One of the grounds urged by appellant, the Kirby Lumber Company, for a new trial was "Because the evidence and judgment are unsupported by the evidence in the case, in that there was no evidence that Cecil A. Lyons and J. S. Rice, as receivers of the Kirby Lumber Company, had been discharged, or that any property of the Kirby Lumber Company in the control of said receivers had ever been redelivered to the Kirby Lumber Company, or that the property in the control of said receivers had been turned back to the Kirby Lumber Company without sale, or that said receivers or any receivers had made any betterments or improvements upon the property in their charge or in respect thereto, or that there were any earnings of the receivership, or that any earnings of the receivership had been applied or diverted to the betterment and improvement of the property of the Kirby Lumber Company in control of such receivers, or that the Kirby Lumber Company had in any manner been charged with, or assumed liability for, the acts of Cecil A. Lyon and J. S. Rice, as receivers, or that any facts existed by reason of which the Kirby Lumber Company was liable for the acts of receivers of the Circuit Court of the United States in control of its properties."

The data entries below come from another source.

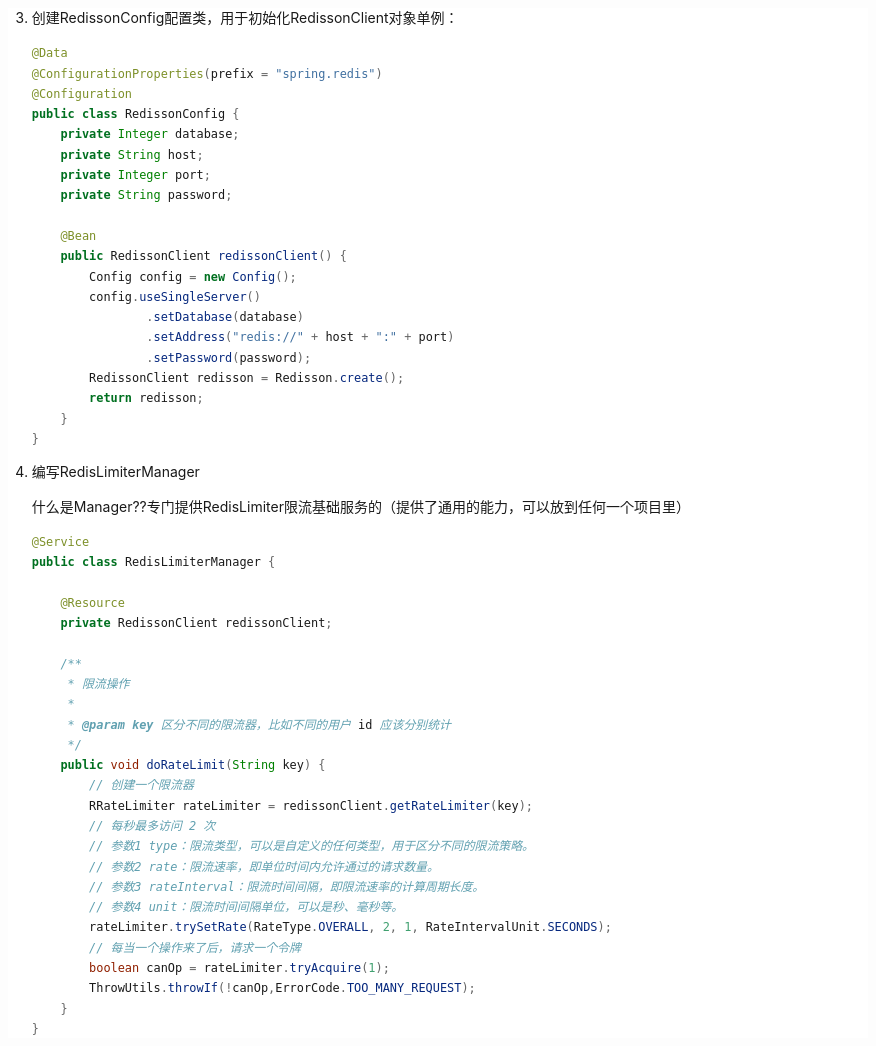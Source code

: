 3. 创建RedissonConfig配置类，用于初始化RedissonClient对象单例：

   ```java
   @Data
   @ConfigurationProperties(prefix = "spring.redis")
   @Configuration
   public class RedissonConfig {
       private Integer database;
       private String host;
       private Integer port;
       private String password;
   
       @Bean
       public RedissonClient redissonClient() {
           Config config = new Config();
           config.useSingleServer()
                   .setDatabase(database)
                   .setAddress("redis://" + host + ":" + port)
                   .setPassword(password);
           RedissonClient redisson = Redisson.create();
           return redisson;
       }
   }
   ```

4. 编写RedisLimiterManager

   什么是Manager??专门提供RedisLimiter限流基础服务的（提供了通用的能力，可以放到任何一个项目里）

   ```java
   @Service
   public class RedisLimiterManager {
   
       @Resource
       private RedissonClient redissonClient;
   
       /**
        * 限流操作
        *
        * @param key 区分不同的限流器，比如不同的用户 id 应该分别统计
        */
       public void doRateLimit(String key) {
           // 创建一个限流器
           RRateLimiter rateLimiter = redissonClient.getRateLimiter(key);
           // 每秒最多访问 2 次
           // 参数1 type：限流类型，可以是自定义的任何类型，用于区分不同的限流策略。
           // 参数2 rate：限流速率，即单位时间内允许通过的请求数量。
           // 参数3 rateInterval：限流时间间隔，即限流速率的计算周期长度。
           // 参数4 unit：限流时间间隔单位，可以是秒、毫秒等。
           rateLimiter.trySetRate(RateType.OVERALL, 2, 1, RateIntervalUnit.SECONDS);
           // 每当一个操作来了后，请求一个令牌
           boolean canOp = rateLimiter.tryAcquire(1);
           ThrowUtils.throwIf(!canOp,ErrorCode.TOO_MANY_REQUEST);
       }
   }
   ```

It was alleged in the petition that appellee was in the employment of J. S. Rice and Cecil A. Lyon as receivers of the Kirby Lumber Company at the time of the accident, and that said receivers were in charge and carrying on the business of said Lumber Company under the order of the United States court at Houston (meaning the Circuit Court of the United States for the Southern District of Texas) at the time of the accident and of the institution of the suit, and that since the institution of the suit the receivers had been discharged, and the business and management of the Lumber Company turned over to its president. Appellee testified: "On November 16, 1908 (the date of the accident), I was living at Fuqua, running a steam loader for the Kirby Lumber Company. The Kirby Lumber Company was then in the hands of a receiver." With this reference, the evidence, so far as the record discloses, takes leave of the receivership. Without this evidence the allegations of the petition bound appellee hand and foot to the facts that he received his injuries while in the service of the receivers and through their negligence, or that of their servants and agents. This essential fact is not affected by the testimony of the witnesses, evidently coemployés of appellee, referred to in appellant's brief, that they were working for the Kirby Lumber Company. If appellee had so testified for himself, it would have been a fatal variance between the allegations and the proof.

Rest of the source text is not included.